Text available at Wikisource
- Original title: Iron Shadows in the Moon
- Country: United States
- Language: English
- Genre: Fantasy

Publication
- Published in: Weird Tales
- Publication type: Pulp magazine
- Publisher: Rural Publishing Corporation
- Publication date: April 1934

Chronology
- Series: Conan the Cimmerian
| Rogues in the House | Queen of the Black Coast |

= Shadows in the Moonlight (short story) =

Conan novelette by Robert E. Howard

"Shadows in the Moonlight" is one of the original short stories starring the fictional sword and sorcery hero Conan the Cimmerian, written by American author Robert E. Howard and first published in Weird Tales magazine in April 1934. Howard had originally named his story "Iron Shadows in the Moon". It is set in the fictional Hyborian Age and narrates Conan's escape to a remote island in the Vilayet Sea where he encounters the Red Brotherhood, a skulking creature, and mysterious iron statues.

==Plot summary==
Olivia, having fled from her captivity in the city of Akif, is finally cornered near a marsh on the edge of the Vilayet Sea.

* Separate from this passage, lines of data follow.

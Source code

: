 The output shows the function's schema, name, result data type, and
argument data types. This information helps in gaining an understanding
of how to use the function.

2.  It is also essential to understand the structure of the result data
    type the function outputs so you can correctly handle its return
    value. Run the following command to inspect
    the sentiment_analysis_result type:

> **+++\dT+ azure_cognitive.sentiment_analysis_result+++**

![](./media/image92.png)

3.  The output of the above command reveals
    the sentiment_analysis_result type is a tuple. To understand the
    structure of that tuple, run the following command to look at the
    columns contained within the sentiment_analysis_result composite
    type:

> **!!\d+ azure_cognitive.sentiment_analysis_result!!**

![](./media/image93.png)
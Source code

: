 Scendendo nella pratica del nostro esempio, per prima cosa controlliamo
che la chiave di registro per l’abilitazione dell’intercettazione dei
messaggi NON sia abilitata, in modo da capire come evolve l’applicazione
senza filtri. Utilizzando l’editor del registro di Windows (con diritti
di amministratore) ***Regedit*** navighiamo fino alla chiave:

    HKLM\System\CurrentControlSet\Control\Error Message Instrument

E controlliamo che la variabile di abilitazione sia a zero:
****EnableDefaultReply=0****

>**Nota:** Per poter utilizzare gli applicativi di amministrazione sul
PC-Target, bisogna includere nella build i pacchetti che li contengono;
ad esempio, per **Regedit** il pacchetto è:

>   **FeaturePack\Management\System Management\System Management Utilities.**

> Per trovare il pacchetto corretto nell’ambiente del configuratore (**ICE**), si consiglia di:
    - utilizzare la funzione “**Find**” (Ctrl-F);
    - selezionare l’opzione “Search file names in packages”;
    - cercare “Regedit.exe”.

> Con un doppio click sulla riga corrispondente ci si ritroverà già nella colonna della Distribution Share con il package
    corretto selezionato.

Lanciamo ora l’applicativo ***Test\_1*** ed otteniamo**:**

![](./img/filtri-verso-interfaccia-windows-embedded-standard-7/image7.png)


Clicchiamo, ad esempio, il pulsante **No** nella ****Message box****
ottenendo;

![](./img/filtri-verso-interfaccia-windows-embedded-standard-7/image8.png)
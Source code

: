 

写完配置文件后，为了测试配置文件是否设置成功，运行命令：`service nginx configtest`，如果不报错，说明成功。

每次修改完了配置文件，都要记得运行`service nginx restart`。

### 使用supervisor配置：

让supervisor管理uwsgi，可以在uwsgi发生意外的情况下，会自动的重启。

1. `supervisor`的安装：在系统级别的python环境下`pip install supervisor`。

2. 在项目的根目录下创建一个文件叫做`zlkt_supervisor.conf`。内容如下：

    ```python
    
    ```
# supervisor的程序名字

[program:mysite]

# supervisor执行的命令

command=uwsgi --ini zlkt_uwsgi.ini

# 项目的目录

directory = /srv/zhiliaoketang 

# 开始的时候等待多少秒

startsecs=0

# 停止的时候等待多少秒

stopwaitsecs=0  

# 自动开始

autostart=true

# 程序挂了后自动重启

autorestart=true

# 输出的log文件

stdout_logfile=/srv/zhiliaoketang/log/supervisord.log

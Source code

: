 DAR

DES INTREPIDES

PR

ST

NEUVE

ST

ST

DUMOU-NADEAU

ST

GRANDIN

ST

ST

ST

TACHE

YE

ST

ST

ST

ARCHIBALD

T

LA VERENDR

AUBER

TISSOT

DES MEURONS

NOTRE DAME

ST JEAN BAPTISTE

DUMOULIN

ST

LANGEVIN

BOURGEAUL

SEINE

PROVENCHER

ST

Olivia's pursuer and former master is a sadistic rogue named Shah Amurath. Suddenly, before Amurath can lay his hands on Olivia, a figure rises from the reeds. The newcomer has witnessed all his friends betrayed and treacherously cut down to a man before escaping into the marshes. There, he has hidden out for so long he is nearly mad. The newcomer quickly kills Amurath, and he and Olivia climb aboard a boat while deciding to lie low for a while. Only then does the stranger identify himself: Conan the Cimmerian.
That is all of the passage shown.